Richard E. Posson, Doing Business as Posson Realty, Respondent, v David Przestrzelski, Appellant.
    [976 NYS2d 298]
   McCarthy, J.

Appeal from an order of the Supreme Court (Sullivan, J.), entered July 13, 2012 in Chenango County, upon a decision of the court in favor of plaintiff.

Defendant co-owned a parcel of real property with his siblings, Dolores Hayes and Charles Przestrzelski. Defendant and Hayes signed an exclusive listing agreement with plaintiff whereby David Posson — a real estate broker employed by plaintiff — was to market the property at an asking price of $290,000, in exchange for an 8% commission in the event that he procured a buyer who was ready, willing and able to meet that price. In March 2005, Posson presented a $290,000 “as is” offer from Martin Glaviano to purchase the property. Hayes and Przestrzelski accepted and signed the offer, but defendant rejected it because he did not want to sell the property.
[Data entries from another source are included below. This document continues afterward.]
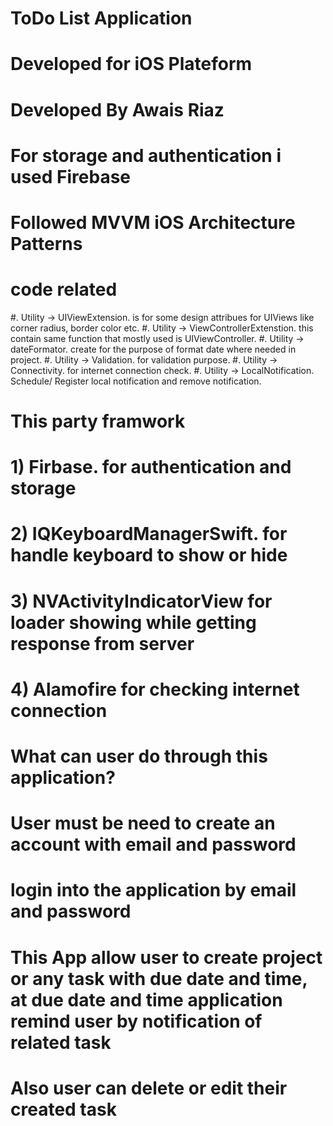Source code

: # ToDo List Application
# Developed for iOS Plateform
# Developed By Awais Riaz

# For storage and authentication i used Firebase
# Followed MVVM iOS Architecture Patterns

# code related
#.    Utility -> UIViewExtension.            is for some design attribues for UIViews like corner radius, border color etc.
#.    Utility -> ViewControllerExtenstion.   this contain same function that mostly used is UIViewController.
#.    Utility -> dateFormator.               create for the purpose of format date where needed in project.
#.    Utility -> Validation.                 for validation purpose.
#.    Utility -> Connectivity.               for internet connection check.
#.    Utility -> LocalNotification.          Schedule/ Register local notification and remove notification.

# This party framwork
# 1) Firbase.                   for authentication and storage
# 2) IQKeyboardManagerSwift.    for handle keyboard to show or hide
# 3) NVActivityIndicatorView    for loader showing while getting response from server
# 4) Alamofire                  for checking internet connection

# What can user do through this application?
# User must be need to create an account with email and password
# login into the application by email and password
# This App allow user to create project or any task with due date and time, at due date and time application remind user by notification of related task
# Also user can delete or edit their created task

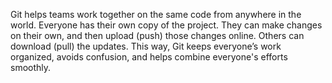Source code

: Git helps teams work together on the same code from anywhere in the world. Everyone has their own copy of the project. They can make changes on their own, and then upload (push) those changes online. Others can download (pull) the updates. This way, Git keeps everyone’s work organized, avoids confusion, and helps combine everyone's efforts smoothly.
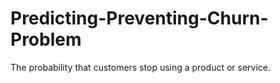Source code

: # Predicting-Preventing-Churn-Problem
The probability that customers stop using a product or service.

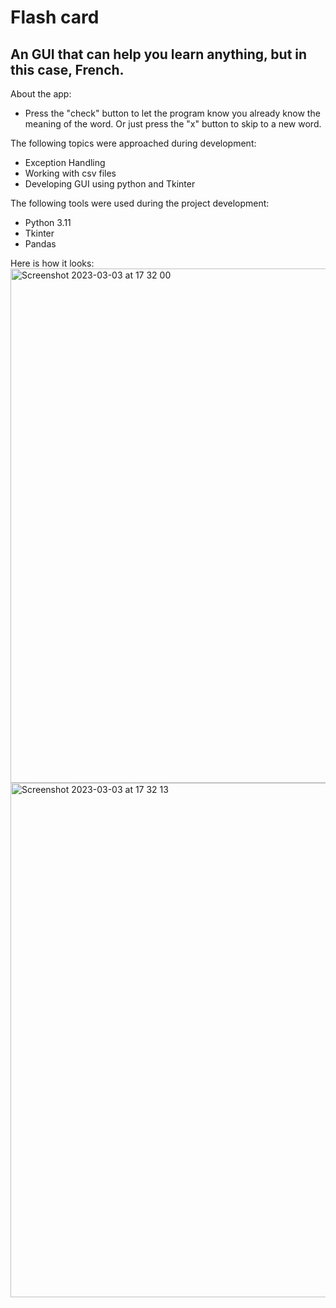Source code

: # Flash card 

## An GUI that can help you learn anything, but in this case, French.

About the app:
* Press the "check" button to let the program know you already know the meaning of the word. Or just press the "x" button to skip to a new word.

The following topics were approached during development:
* Exception Handling
* Working with csv files
* Developing GUI using python and Tkinter


The following tools were used during the project development:
* Python 3.11
* Tkinter
* Pandas

Here is how it looks:
<img width="823" alt="Screenshot 2023-03-03 at 17 32 00" src="https://user-images.githubusercontent.com/66012358/222828849-c9bab79c-101d-4574-8e71-4250014a424e.png">
<img width="823" alt="Screenshot 2023-03-03 at 17 32 13" src="https://user-images.githubusercontent.com/66012358/222828873-d21a6dc2-b6a8-4563-b41d-dad9328d5eb9.png">
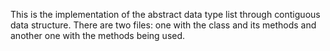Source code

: This is the implementation of the abstract data type list through contiguous data structure.
There are two files: one with the class and its methods and another one with the methods being used.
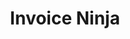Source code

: ---
facebook: https://facebook.com/invoiceninja
git: https://github.com/invoiceninja/invoiceninja
logohandle: invoiceninja
sort: invoiceninja
title: Invoice Ninja
twitter: https://x.com/invoiceninja
website: https://www.invoiceninja.com/
youtube: https://youtube.com/channel/UCXAHcBvhW05PDtWYIq7WDFA
---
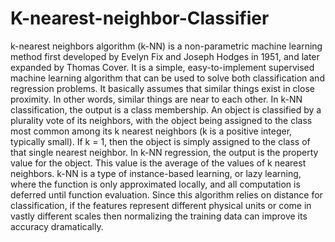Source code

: # K-nearest-neighbor-Classifier
k-nearest neighbors algorithm (k-NN) is a non-parametric machine learning method first developed by Evelyn Fix and Joseph Hodges in 1951, and later expanded by Thomas Cover. It is a simple, easy-to-implement supervised machine learning algorithm that can be used to solve both classification and regression problems. It basically assumes that similar things exist in close proximity. In other words, similar things are near to each other. 
In k-NN classification, the output is a class membership. An object is classified by a plurality vote of its neighbors, with the object being assigned to the class most common among its k nearest neighbors (k is a positive integer, typically small). If k = 1, then the object is simply assigned to the class of that single nearest neighbor. 
In k-NN regression, the output is the property value for the object. This value is the average of the values of k nearest neighbors.
k-NN is a type of instance-based learning, or lazy learning, where the function is only approximated locally, and all computation is deferred until function evaluation. Since this algorithm relies on distance for classification, if the features represent different physical units or come in vastly different scales then normalizing the training data can improve its accuracy dramatically.
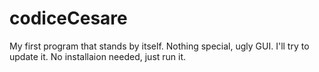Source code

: # codiceCesare
My first program that stands by itself. Nothing special, ugly GUI. I'll try to update it.
No installaion needed, just run it.
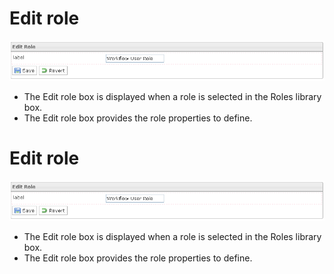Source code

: <!--
author:
    - 'Jérôme Bogaerts'
created_at: '2012-03-29 16:30:22'
updated_at: '2013-03-13 14:34:02'
tags:
    - 'Manage Roles'
-->

Edit role
=========

![](../resources/roles-edit.png)

-   The Edit role box is displayed when a role is selected in the Roles library box.
-   The Edit role box provides the role properties to define.

Edit role
=========

![](../resources/roles-edit.png)

-   The Edit role box is displayed when a role is selected in the Roles library box.
-   The Edit role box provides the role properties to define.


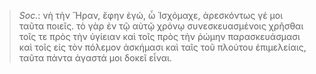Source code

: 

>  *Soc.*: νὴ τὴν Ἥραν, ἔφην ἐγώ, ὦ Ἰσχόμαχε, ἀρεσκόντως γέ μοι ταῦτα ποιεῖς. τὸ γὰρ ἐν τῷ αὐτῷ χρόνῳ συνεσκευασμένοις χρῆσθαι τοῖς τε πρὸς τὴν ὑγίειαν καὶ τοῖς πρὸς τὴν ῥώμην παρασκευάσμασι καὶ τοῖς εἰς τὸν πόλεμον ἀσκήμασι καὶ ταῖς τοῦ πλούτου ἐπιμελείαις, ταῦτα πάντα ἀγαστά μοι δοκεῖ εἶναι.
Plaintiff commenced this action against defendant seeking to recover a brokerage commission and counsel fees. Defendant commenced a third-party action against Hayes. Supreme Court (Garry, J.) denied the parties’ cross motions for summary judgment, and this Court affirmed (57 AD3d 1301 [2008]). Supreme Court (Sullivan, J.) subsequently granted Hayes’ motion for summary judgment dismissing the third-party complaint and plaintiffs cross motion for summary judgment on the complaint. On defendant’s appeal, this Court affirmed the dismissal of the third-party complaint, but reversed as to plaintiffs cross motion, finding triable issues of fact (77 AD3d 1268 [2010]). Following a bench trial, Supreme Court ruled in plaintiffs favor. Defendant appeals.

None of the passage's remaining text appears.